1. From C Code to Hardware: The Big Picture
Before designing any hardware, we need to understand what a processor actually does. When you write and run a C program, a multi-stage pipeline silently transforms your human-readable code into binary instructions that a processor can execute, one by one.
The critical handoff happens when the OS loads the binary into RAM and sets the Program Counter (PC) to the
start of main(). From that moment, the processor takes over — fetching, decoding, and executing
instructions in a tight loop until the program terminates.
2. The RV32I Instruction Formats
Every instruction processed by our RV32I core is exactly 32 bits long. To handle the wide variety of operations cleanly, RISC-V organises instructions into six fundamental formats. Think of it like a standardised form — the fields are always in the same positions, making hardware decoding simple and fast.
| Type | 31–25 | 24–20 | 19–15 | 14–12 | 11–7 | 6–0 |
|---|---|---|---|---|---|---|
| R | funct7 | rs2 | rs1 | funct3 | rd | opcode |
| I | imm[11:0] | rs1 | funct3 | rd | opcode | |
| S | imm[11:5] | rs2 | rs1 | funct3 | imm[4:0] | opcode |
| B | imm[12,10:5] | rs2 | rs1 | funct3 | imm[4:1,11] | opcode |
| U | imm[31:12] | rd | opcode | |||
| J | imm[20,10:1,11,19:12] | rd | opcode | |||
The three register fields appear in fixed bit positions across all formats — rs1 is always at
bits [19:15], rs2 at [24:20], and rd at [11:7]. This means the register file can
begin reading operands before decoding is even complete, which is a key reason RISC-V decodes so efficiently
in hardware.
The immediate field (imm) is a constant value embedded in the instruction. For
types that use it (I, S, B, U, J), the immediate is scattered across different bit ranges and must be
reconstructed and sign-extended to 32 bits by a dedicated Sign Extender block.

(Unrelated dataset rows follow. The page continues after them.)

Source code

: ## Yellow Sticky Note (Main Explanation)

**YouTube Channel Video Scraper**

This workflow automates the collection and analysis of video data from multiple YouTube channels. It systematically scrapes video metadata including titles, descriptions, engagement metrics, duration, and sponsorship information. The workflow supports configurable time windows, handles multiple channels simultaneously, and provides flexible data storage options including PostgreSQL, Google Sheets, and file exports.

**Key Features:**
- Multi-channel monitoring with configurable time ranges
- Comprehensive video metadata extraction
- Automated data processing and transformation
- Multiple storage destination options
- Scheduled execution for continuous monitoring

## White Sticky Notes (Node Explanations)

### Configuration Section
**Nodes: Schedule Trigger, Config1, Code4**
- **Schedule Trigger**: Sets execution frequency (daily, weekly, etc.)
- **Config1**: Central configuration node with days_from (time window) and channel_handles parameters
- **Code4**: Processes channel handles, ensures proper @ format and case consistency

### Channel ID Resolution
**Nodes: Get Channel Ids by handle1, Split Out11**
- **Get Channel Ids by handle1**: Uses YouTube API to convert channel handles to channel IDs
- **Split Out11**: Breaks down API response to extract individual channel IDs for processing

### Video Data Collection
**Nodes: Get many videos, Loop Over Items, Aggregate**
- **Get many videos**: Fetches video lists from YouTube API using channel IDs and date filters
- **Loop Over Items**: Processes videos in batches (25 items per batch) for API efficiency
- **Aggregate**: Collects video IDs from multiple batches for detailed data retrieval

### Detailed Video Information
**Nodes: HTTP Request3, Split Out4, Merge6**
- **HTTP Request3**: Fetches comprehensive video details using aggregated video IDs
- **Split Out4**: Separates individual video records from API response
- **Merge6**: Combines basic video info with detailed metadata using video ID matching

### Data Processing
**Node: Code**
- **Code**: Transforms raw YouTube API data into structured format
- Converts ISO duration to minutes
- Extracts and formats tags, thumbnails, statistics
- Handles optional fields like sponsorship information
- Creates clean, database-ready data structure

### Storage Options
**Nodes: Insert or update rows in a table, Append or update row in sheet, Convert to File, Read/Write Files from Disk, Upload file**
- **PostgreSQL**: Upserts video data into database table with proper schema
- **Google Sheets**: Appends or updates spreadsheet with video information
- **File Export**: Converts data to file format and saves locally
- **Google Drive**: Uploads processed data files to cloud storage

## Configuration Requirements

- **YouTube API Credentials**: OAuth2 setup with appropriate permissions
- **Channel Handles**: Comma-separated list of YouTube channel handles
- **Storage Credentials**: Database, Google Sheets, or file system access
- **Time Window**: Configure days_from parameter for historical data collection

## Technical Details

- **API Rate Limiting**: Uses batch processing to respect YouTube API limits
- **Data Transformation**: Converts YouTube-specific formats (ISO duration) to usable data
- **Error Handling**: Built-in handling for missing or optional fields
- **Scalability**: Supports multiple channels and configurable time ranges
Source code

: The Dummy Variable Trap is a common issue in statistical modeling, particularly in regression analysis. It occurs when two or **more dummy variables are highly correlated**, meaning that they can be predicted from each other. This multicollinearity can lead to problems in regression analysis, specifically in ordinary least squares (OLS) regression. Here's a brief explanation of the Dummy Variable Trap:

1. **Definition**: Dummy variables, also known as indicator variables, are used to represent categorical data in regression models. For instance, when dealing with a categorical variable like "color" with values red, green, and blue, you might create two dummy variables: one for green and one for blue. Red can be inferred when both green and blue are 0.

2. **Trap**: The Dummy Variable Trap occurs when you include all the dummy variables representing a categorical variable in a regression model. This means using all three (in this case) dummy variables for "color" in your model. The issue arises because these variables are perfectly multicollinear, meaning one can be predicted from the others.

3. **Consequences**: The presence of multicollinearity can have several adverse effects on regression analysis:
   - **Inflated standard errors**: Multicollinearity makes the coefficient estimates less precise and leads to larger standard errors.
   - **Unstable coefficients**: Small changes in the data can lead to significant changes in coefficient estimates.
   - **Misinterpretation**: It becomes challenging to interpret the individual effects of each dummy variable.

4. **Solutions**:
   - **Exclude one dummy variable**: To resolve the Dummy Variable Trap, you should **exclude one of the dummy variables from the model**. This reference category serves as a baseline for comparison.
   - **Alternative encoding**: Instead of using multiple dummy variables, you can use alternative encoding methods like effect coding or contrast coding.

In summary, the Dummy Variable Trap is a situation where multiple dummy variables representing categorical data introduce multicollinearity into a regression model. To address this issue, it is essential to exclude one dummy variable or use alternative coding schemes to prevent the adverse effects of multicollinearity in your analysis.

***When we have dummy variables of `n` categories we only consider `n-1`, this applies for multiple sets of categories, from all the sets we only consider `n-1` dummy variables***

| Format | Opcode (hex) | Typical Use | Example Instructions |
|---|---|---|---|
| R-type | 0x33 |
Register ↔ register arithmetic/logic | add, sub, and, or, xor, sll, srl, sra, slt |
| I-type | 0x13, 0x03 |
Immediate arithmetic, loads, jalr | addi, lw, lh, lb, jalr |
| S-type | 0x23 |
Memory store | sw, sh, sb |
| B-type | 0x63 |
Conditional branch | beq, bne, blt, bge, bltu, bgeu |
| U-type | 0x37, 0x17 |
Large immediates | lui, auipc |
| J-type | 0x6F |
Unconditional jump | jal |
3. High-Level Architecture: Datapath & Control Unit
A single-cycle RISC-V processor is built from two cooperating subsystems. The Datapath is the "muscle" — it moves, computes, and stores data. The Control Unit is the "brain" — it reads each instruction and generates the signals that tell the datapath what to do.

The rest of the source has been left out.